The relevance for DeFi could be that this is a multi-token ledger.

The two things go hand in hand: with high throughput you make room for multiple tokens, and conversely, if you have a lot of room then how do you fill it other than with multiple tokens?

The benefits of a multi-token ledger that I see for DeFi are:

  • atomic swaps between multiple tokens (especially relevant on the asynchronous environment that is the IC)
  • unified integrations for wallets, hardware wallets, DEXs, CEXs, etc.
  • reduced friction for creating new tokens
  • reduced friction for wrapping and bridging (inside IC or cross-chain)
4 Likes

What do you mean by processes and where does the number 970/s come from?

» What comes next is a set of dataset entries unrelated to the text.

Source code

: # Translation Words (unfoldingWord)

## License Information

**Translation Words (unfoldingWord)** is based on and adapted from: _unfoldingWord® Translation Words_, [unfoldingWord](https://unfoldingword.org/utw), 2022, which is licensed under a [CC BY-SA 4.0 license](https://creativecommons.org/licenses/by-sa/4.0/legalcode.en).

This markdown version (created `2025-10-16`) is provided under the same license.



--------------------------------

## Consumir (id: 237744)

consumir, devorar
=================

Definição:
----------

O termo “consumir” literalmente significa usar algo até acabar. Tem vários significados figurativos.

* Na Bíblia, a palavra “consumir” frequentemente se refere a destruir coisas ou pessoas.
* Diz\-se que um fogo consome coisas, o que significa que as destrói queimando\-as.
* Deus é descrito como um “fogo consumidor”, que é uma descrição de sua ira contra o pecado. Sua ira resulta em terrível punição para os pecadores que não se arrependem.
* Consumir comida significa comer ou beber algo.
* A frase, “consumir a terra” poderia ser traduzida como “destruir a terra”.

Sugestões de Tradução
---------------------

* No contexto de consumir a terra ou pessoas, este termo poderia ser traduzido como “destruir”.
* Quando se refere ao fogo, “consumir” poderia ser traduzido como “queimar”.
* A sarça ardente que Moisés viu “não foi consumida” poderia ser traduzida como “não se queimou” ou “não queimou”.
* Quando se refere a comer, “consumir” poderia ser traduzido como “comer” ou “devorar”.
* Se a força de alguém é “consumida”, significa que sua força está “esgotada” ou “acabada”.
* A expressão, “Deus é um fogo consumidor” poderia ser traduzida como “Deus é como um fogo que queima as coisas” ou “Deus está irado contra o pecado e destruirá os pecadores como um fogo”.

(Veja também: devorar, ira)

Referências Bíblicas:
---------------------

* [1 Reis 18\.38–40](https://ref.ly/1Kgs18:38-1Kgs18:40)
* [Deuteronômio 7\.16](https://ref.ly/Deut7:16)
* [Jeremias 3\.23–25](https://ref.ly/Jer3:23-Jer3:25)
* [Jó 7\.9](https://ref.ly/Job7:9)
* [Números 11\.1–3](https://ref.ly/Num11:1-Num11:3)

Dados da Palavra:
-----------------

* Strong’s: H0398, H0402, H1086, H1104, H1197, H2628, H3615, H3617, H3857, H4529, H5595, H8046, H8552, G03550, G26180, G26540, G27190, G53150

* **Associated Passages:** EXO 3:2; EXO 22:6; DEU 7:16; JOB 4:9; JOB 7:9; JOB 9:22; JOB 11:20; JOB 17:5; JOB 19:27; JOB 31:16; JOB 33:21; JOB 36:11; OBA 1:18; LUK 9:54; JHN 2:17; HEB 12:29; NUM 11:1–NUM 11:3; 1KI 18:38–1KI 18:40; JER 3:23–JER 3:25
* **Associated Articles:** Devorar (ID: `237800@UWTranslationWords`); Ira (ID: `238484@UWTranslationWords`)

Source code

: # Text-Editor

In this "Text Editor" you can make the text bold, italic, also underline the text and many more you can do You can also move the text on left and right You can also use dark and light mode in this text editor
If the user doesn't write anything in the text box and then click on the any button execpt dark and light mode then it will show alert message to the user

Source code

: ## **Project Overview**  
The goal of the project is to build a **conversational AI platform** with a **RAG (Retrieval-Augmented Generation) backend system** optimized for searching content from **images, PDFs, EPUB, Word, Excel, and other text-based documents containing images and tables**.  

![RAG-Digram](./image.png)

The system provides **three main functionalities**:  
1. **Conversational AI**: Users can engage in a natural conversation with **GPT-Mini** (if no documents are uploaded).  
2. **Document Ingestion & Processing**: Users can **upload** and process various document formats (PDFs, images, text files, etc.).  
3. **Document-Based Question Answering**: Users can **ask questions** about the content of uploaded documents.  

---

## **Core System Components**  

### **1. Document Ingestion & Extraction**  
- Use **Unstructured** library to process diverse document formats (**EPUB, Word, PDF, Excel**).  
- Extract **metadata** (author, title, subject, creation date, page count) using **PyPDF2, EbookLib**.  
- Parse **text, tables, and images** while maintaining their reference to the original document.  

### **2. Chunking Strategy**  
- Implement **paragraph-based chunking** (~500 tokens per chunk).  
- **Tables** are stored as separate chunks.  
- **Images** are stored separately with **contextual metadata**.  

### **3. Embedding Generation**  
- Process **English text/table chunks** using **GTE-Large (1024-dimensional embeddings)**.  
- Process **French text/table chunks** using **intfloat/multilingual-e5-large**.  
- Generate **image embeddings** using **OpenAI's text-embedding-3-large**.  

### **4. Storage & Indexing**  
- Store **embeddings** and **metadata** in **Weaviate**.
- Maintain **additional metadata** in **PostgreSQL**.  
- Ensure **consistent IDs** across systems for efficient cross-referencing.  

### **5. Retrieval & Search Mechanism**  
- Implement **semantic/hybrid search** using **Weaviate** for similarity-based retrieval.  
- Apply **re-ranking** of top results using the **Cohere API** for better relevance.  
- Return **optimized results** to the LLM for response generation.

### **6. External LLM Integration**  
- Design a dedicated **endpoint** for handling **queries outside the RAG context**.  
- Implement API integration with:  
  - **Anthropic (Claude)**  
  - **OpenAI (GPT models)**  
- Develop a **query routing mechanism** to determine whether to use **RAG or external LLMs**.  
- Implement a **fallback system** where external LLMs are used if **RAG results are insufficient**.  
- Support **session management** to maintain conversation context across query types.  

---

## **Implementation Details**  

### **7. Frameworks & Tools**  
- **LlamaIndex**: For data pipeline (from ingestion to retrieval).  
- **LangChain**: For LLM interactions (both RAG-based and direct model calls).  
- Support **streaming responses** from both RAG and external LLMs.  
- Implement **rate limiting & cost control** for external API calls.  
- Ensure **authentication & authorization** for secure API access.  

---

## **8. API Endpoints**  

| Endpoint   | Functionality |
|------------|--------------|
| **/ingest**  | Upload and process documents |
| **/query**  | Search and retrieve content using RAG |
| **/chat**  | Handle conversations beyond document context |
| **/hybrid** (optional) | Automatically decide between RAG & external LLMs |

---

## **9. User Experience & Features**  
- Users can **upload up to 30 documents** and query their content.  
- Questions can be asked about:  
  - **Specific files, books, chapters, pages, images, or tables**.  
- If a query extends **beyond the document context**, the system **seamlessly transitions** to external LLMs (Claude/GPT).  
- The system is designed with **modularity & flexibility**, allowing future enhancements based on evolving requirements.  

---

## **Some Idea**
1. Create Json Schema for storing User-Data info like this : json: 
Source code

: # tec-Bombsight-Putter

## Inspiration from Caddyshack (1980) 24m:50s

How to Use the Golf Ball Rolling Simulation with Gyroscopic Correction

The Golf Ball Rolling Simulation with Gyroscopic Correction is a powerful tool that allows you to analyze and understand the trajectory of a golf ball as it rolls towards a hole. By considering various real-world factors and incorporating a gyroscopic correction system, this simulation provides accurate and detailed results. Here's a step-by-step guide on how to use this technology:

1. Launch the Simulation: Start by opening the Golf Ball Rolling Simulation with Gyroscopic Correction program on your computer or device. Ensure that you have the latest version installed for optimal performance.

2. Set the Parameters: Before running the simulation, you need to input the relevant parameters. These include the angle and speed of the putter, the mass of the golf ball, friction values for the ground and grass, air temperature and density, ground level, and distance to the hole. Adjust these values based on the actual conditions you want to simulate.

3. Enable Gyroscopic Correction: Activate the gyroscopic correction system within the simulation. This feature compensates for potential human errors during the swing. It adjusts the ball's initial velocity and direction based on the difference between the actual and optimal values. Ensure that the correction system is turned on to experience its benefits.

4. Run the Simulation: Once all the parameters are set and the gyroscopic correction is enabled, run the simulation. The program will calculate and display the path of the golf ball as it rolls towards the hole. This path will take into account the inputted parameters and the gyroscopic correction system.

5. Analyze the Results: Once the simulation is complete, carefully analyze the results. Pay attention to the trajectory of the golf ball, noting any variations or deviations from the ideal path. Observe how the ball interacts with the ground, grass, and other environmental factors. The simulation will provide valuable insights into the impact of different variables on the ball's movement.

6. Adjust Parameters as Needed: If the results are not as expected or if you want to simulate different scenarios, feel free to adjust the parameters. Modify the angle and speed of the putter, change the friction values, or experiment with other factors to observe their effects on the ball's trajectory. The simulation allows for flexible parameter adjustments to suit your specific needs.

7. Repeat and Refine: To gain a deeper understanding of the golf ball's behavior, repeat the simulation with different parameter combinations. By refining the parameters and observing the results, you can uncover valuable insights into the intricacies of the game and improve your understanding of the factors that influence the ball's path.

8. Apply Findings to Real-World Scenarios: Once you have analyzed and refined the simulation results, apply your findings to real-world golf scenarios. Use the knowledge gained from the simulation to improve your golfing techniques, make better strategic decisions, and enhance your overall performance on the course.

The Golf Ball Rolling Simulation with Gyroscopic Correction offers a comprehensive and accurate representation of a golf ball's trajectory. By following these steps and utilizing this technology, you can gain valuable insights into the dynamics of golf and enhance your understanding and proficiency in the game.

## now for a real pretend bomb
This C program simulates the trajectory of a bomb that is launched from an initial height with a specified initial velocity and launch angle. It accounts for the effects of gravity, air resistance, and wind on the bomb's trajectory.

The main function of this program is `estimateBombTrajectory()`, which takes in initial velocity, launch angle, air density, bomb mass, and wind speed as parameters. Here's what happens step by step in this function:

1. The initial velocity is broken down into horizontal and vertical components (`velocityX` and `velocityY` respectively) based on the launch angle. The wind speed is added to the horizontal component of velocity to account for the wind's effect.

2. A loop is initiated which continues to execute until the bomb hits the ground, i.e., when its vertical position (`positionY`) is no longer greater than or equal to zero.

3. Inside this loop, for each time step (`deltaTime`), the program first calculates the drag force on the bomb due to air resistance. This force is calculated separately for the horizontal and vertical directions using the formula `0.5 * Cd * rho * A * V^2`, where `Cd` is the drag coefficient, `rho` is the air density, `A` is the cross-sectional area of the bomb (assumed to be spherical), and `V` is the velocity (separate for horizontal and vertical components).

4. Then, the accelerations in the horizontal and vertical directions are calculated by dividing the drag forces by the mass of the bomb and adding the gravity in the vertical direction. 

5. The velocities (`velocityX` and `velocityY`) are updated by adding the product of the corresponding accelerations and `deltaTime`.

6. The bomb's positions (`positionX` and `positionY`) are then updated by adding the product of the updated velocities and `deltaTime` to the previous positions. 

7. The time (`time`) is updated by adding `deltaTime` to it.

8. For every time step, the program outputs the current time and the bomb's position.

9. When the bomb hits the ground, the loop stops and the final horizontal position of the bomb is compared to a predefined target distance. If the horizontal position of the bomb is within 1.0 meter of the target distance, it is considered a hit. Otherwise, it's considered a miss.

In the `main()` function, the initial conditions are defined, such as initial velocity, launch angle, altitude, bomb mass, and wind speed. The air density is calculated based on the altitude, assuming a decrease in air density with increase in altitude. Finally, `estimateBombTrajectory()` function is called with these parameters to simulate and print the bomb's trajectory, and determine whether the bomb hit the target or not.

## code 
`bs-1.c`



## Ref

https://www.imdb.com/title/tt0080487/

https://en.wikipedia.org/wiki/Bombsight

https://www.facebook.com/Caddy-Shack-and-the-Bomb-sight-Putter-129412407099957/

Yes, that’s an interesting question. My plan was to create a “credit system”. It means that principals hold credits in the ledger and those credits are communicated from the ledger to the aggregators. So the aggregators mirror the credit balance, but with a delay of course. Say I have 1000 credits and there are 10 aggregators. Then each aggregator will allow me to submit 100 concurrent transaction requests. So the space I can occupy in the queue is limited. It is like a quota that is proportional to my credit. When the aggregator knows that a transaction has been processed by the ledger it clears it from the queue, freeing the occupying space. That is happening now. With the credit system it would then also free my quota and allow me to submit more concurrent transaction requests.

There are various variations of this. Credit can refer to an absolute number of transactions, i.e. credit counts down and has to be replenished, or it can refer to a rate, i.e. it doesn’t count down and just defines the quota that can be occupied at any point in time.

There are also variations on how credit can be obtained. Either it can be bought outright or it can be earned over time by past successful transactions that lead to a fee payment in the ledger.

There can be a certain quota for “uncredited” transactions that can be used by new users who do not have any credit yet or don’t want to bother with it. Then the most a DoS attacker can do is exhaust that quota, i.e. interrupt the service for users who don’t have credit, but not for the other ones.

2 Likes

Here is the answer to my past question. My poor understanding is that there is a consensus limit to the tx process.
The finality time of 8 seconds seems a bit long. Is there any advantage over this?

Really interesting post. I’ll definitely be following along.

Do you have any thoughts on history (ICRC-3) type functions and how these would work. For example, from the perspective of the 221Bravo dev, how can tokens histories on HPL be searched and how can we automate the process of ‘finding’ new tokens that are added.

Ideally anyone tracking the ledger shouldn’t have to change structs or enums to pickup new variants of tokens.

Side thought - I’m not completely sold on the idea of a variable fee depending on transaction size. This seems like it’s getting into tokenomics a bit. From a technological standpoint there isn’t any cost difference between processing a 1million tx and a 0.0001 tx - why should the 1m pay more?